6 thoughts on “Wagnerian Tragedy”

  1. Surprising that Rivera’s walks and strikeouts less hitters in the postseason yet gives up less hits than the regular season. BR.com doesn’t list his BABIP for the playoffs but it looks to be around .200 or so. So is Rivera just the “luckiest” pitcher ever?

  2. It’s still the Ruth comparison. No matter how good you are (and every Met and future Yankee closer will now, and later see), you are compared to Mariano. Gossage can’t hold up, and he was magnificent.
    One of the ways that Mariano is unique is that is “so called” bad seasons simply aren’t there. He goes from great to awesome to amazing to simply great to still among the two or three best. You really have to get to Walter Johnson to see that kind of career. Another thing to Mariano is, as you’ve shown, his elevation in the playoffs. Wagner getting worse is no shock. Most do, because you are playing against the best in the game or as as aware of the moment as you are. Mariano has this extraordinary ability to not really care—Cliff Lee seems to have it as well. It’s baseball, OK, time to pitch.
    It didn’t happen to Mickey or Willie, if only because reporters who vote for the HOF can be morons, but Mariano is popular, intelligent, easy for reporters to speak to, and great. Meaning he just might become the first unanimous selection. Five years after he retires at age 73.

  3. I’d make the argument for Goose over Mariano in the regular season, or at least I would have a few years ago based on him carrying heavier workloads; by now, Mariano’s prime is half again as long as Goose’s, so that largely balances it out.
    But the postseason puts it out of reach.
    If you look at seasons of 50+ innings with an ERA+ of at least 150 – which is real dominance – Rivera’s had 13 of those, the most of anybody; Hoyt Wilhelm had 12, Lefty Grove 11, Wagner & Clemens 10 each, Maddux 9, Walter & Randy Johnson and the Goose 8, and Pedro, Mathewson, John Franco, Trevor Hoffman and Roberto Hernandez 7 each. (Obviously the names you get at this point show how much easier this is as a reliever – Bob Wickman did it 6 times). If you up the standard to an ERA+ of 175, Rivera’s first with 12 seasons, and Randy Johnson’s a distant second with 7. If you go to 200, Rivera’s still got 11 seasons, Pedro and Joe Nathan are way back at 5, Wagner and Walter Johnson at 4 each.

  4. Another perspective would be that Wagner appears to be done at 38. SINCE he turned 39 Mariano is 6-6 with 77 saves, an ERA of 1.78, an ERA+ of 250, 117 Ks, 23 BBs and a WHIP of 0.86. There also appears to be no stopping him. How much longer will this freak of nature continue to pitch in the AL East for God’s sake? 5 more years? 10? 50?

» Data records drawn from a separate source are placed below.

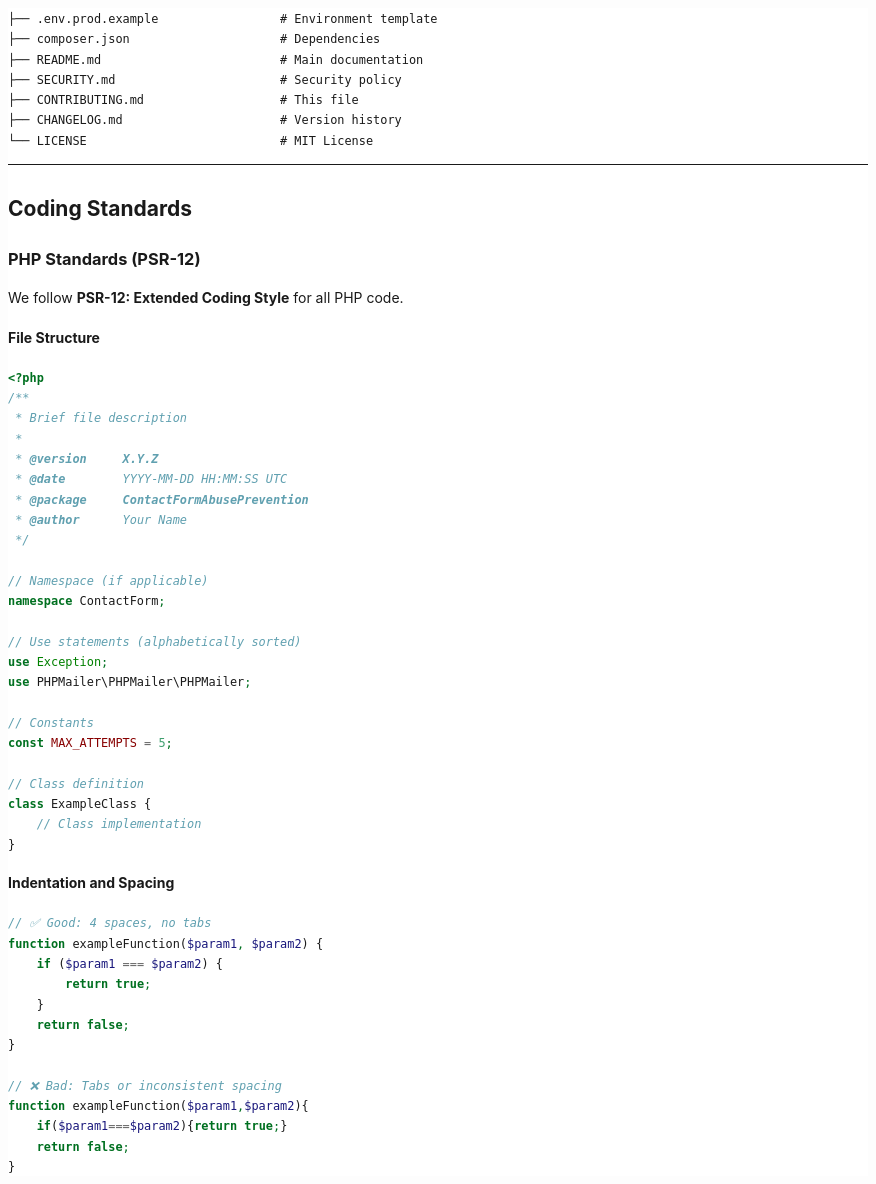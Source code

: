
 ```
├── .env.prod.example                 # Environment template
├── composer.json                     # Dependencies
├── README.md                         # Main documentation
├── SECURITY.md                       # Security policy
├── CONTRIBUTING.md                   # This file
├── CHANGELOG.md                      # Version history
└── LICENSE                           # MIT License
```

---

## Coding Standards

### PHP Standards (PSR-12)

We follow **PSR-12: Extended Coding Style** for all PHP code.

#### File Structure

```php
<?php
/**
 * Brief file description
 * 
 * @version     X.Y.Z
 * @date        YYYY-MM-DD HH:MM:SS UTC
 * @package     ContactFormAbusePrevention
 * @author      Your Name
 */

// Namespace (if applicable)
namespace ContactForm;

// Use statements (alphabetically sorted)
use Exception;
use PHPMailer\PHPMailer\PHPMailer;

// Constants
const MAX_ATTEMPTS = 5;

// Class definition
class ExampleClass {
    // Class implementation
}
```

#### Indentation and Spacing

```php
// ✅ Good: 4 spaces, no tabs
function exampleFunction($param1, $param2) {
    if ($param1 === $param2) {
        return true;
    }
    return false;
}

// ❌ Bad: Tabs or inconsistent spacing
function exampleFunction($param1,$param2){
	if($param1===$param2){return true;}
	return false;
}
```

  5. This is almost like the old Bill James peak vs. career lists. In one corner, we have the blazing starters, who flamed up, were brilliant almost beyond imagination, and then their bodies let them know that there are limits to homo sapiens:
    Sandy Koufax, Dizzie Dean and Pedro Martinez
    Then you have the lifers, who have one brilliant season after another, with a few that is as brilliant, maybe even better, than the flames (I won’t say flamers, sorry).
    Walter Johnson, Tom Seaver, Greg Maddux, Lefty Grove (he’s a hybrid isn’t he?)
    You have a couple of misfits of course:
    Dazzy Vance and Steve Carlton, who got better with age. And of course, the mutant, in Nolan Ryan (I’m not a Ryan fan. A freak of nature, but he was too much like his football twin, Dan Marino, did lots of things insanely better than anyone, but somehow, just missed being the all arounder that a team really needed).
    Flames, careerists, and now relievers. Who went from some very good seasons, Hoyt Wilhelm, to great seasons with some good ones, Gossage, Sutter and Eckersly (who benefited from being the first of his kind as wrought by LaRussa). Where do you put Mariano? His worst year is most people’s best year, he not only pitches well, except for one lousy moment in 2001, he fields his position great, he’s essentially the Death Star of baseball. You show up, you know you are done. And just when you think someone is rising up better, they find out just out hard it is, and yet Phoenix Rivera just flies through their ashes.
    I omitted likely cheaters like Clemens.